In the statement he also said she had “previously stolen a third firearm which is still in her possession. I didn’t report this gun as stolen because she has tried to portray me as the aggressor and I was advised that pursuing this would poorly reflect on me for ‘trying to get the gun back for aggressive reasons.’”

LPD spokeswoman Robin Tillett said while the situation is complicated, Courtney Irby had no right to enter her husband’s home. LkldNow requested information regarding her previous contact with the department and is awaiting a response.

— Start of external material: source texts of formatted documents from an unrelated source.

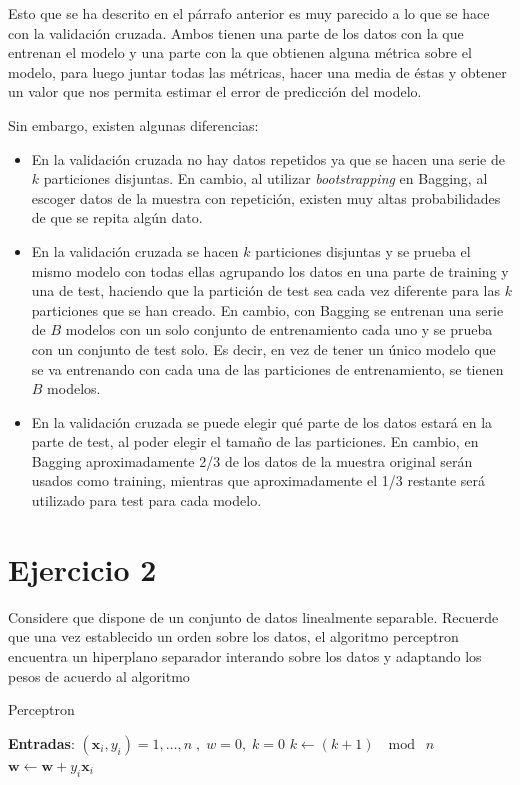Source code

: \documentclass[11pt,a4paper]{article}
\newcommand{\addtoc}[1]{\addcontentsline{toc}{section}{#1}}
\begin{document}
Esto que se ha descrito en el párrafo anterior es muy parecido a lo que se hace con la validación cruzada. Ambos tienen una parte
de los datos con la que entrenan el modelo y una parte con la que obtienen alguna métrica sobre el modelo, para luego juntar todas
las métricas, hacer una media de éstas y obtener un valor que nos permita estimar el error de predicción del modelo.

Sin embargo, existen algunas diferencias:

\begin{itemize}[label=\textbullet]
	\item En la validación cruzada no hay datos repetidos ya que se hacen una serie de $k$ particiones disjuntas. En cambio, al
	utilizar \textit{bootstrapping} en Bagging, al escoger datos de la muestra con repetición, existen muy altas probabilidades
	de que se repita algún dato.
	\item En la validación cruzada se hacen $k$ particiones disjuntas y se prueba el mismo modelo con todas ellas agrupando
	los datos en una parte de training y una de test, haciendo que la partición de test sea cada vez diferente para las $k$
	particiones que se han creado. En cambio, con Bagging se entrenan una serie de $B$ modelos con un solo
	conjunto de entrenamiento cada uno y se prueba con un conjunto de test solo. Es decir, en vez de tener un único modelo que
	se va entrenando con cada una de las particiones de entrenamiento, se tienen $B$ modelos.
	\item En la validación cruzada se puede elegir qué parte de los datos estará en la parte de test, al poder elegir el tamaño
	de las particiones. En cambio, en Bagging aproximadamente 2/3 de los datos de la muestra original serán usados como training,
	mientras que aproximadamente el 1/3 restante será utilizado para test para cada modelo.
\end{itemize}

\section*{Ejercicio 2}
\addtoc{Ejercicio 2}

\noindent Considere que dispone de un conjunto de datos linealmente separable. Recuerde que una
vez establecido un orden sobre los datos, el algoritmo perceptron encuentra un hiperplano
separador interando sobre los datos y adaptando los pesos de acuerdo al algoritmo

\begin{algorithm}[H]
\caption{Perceptron}
\begin{algorithmic}[1]
\State \textbf{Entradas}: $(\mathbf{x}_i, y_i) = 1, \dots, n \; , \; w=0, \; k = 0$
\Repeat
	\State $k \gets (k + 1) \; \mod \; n$
		\State $\mathbf{w} \gets \mathbf{w} + y_i\mathbf{x}_i$
	\EndIf
{}
\end{algorithmic}
\end{algorithm}
\end{document}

When a person is ordered to give up their guns as part of an injunction or pre-trail release agreement, there is no automatic enforcement method to take those guns away, Polk County Sheriff’s Office spokesman Brian Bruchey said.

The Sheriff’s Office is not involved in this case, though it had taken an “information report” from Courtney Irby in December regarding her husband, Bruchey said.

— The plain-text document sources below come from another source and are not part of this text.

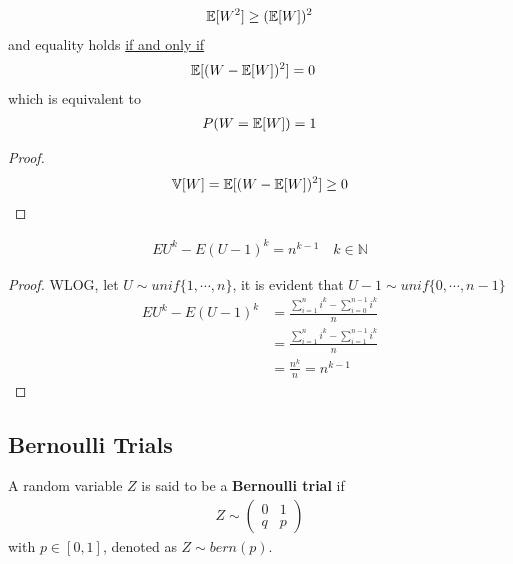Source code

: \documentclass{article}
\begin{document}
   	\begin{corollary}
   		\begin{align}
   			\mathbb{E}[{W^2}] \geq (\mathbb{E}[{W}])^2
   		\end{align}
   		and equality holds \ul{if and only if}
   		\begin{align}
   			\mathbb{E}[{(W - \mathbb{E}[{W}])^2}] &= 0
   		\end{align}
   		which is equivalent to
   		\begin{align}
   			P(W = \mathbb{E}[{W}]) = 1
   		\end{align}
   	\end{corollary}
   	\begin{proof}
   		\begin{align}
	   		\mathbb{V}[{W}] = \mathbb{E}[{(W - \mathbb{E}[{W}])^2}] \geq 0
   		\end{align}
   	\end{proof}
   	
   	\begin{theorem}
   		\begin{align}
   			E U^{k}-E(U-1)^{k}=n^{k-1} \quad k \in \mathbb{N}
   		\end{align}
   	\end{theorem}
   	
   	\begin{proof}
   	WLOG, let $U \sim unif\{1, \cdots, n\}$, it is evident that $U - 1 \sim unif\{0, \cdots, n-1\}$
   		\begin{align}
   			EU^k - E(U-1)^k &= \frac{\sum_{i=1}^n i^k - \sum_{i=0}^{n-1} i^k}{n} \\
   			&= \frac{\sum_{i=1}^n i^k - \sum_{i=1}^{n-1} i^k}{n} \\
   			&= \frac{n^k}{n} = n^{k-1}
   		\end{align}
   	\end{proof}
   	
   	
   	\subsection{Bernoulli Trials}
   	\begin{definition}
   		A random variable $Z$ is said to be a \textbf{Bernoulli trial} if 
   		\begin{align}
   			Z \sim\left(\begin{array}{ll}{0} & {1} \\ {q} & {p}\end{array}\right)
   		\end{align}
   		with $p \in [0, 1]$, denoted as $Z \sim bern(p)$.
   	\end{definition}
   	
\end{document}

“We really don’t have authority to take firearms from people unless they are surrendered or there is a court order,” Bruchey said.

If a person, upon receiving an injunction or a pre-trial release agreement, say they have no firearms to hand over, “that’s pretty much it,” Bruchey said. “We can’t do anything, unless they willfully do it — release them to us.”

There is no indication in court documents that the existence of the guns was in question, or that Joseph Irby had intended to conceal their existence or retain them despite the court orders.

“Technically if the person does have firearms they are in violation of the injunction or pre-trial release but it’s one of those things — it’s kind of hard to enforce, really. You’d have to have somebody to say ‘I know exactly where they are’ … and you’d have to get a search warrant for it. It’s one of those things you hope people do the right thing and surrender their guns,” Bruchey said.

The Marjory Stoneman Douglas High School Safety Act, passed in 2018, gave police departments the power to request “risk protection orders” to take guns away from people who may be a danger to themselves or others.

“If she knew he had weapons, the judge would be able to order for the police to actually get them,” Bruchey said.

“We use those often if there is a threat made by somebody and they have access to weapons. … We would ask for an RPO, that way we could get those guns. Unfortunately it sounds like she went about it the wrong way.”

Though the Lakeland police filed the affidavit, the State Attorney’s Office has yet to weigh in on the case and assign formal charges. An arraignment, where Courtney Irby will be presented the charges by the state and will be given a chance to plea, is scheduled for July 16.

If the motion for bail or any other pre-trial release agreement  is denied, she will await the trial in jail.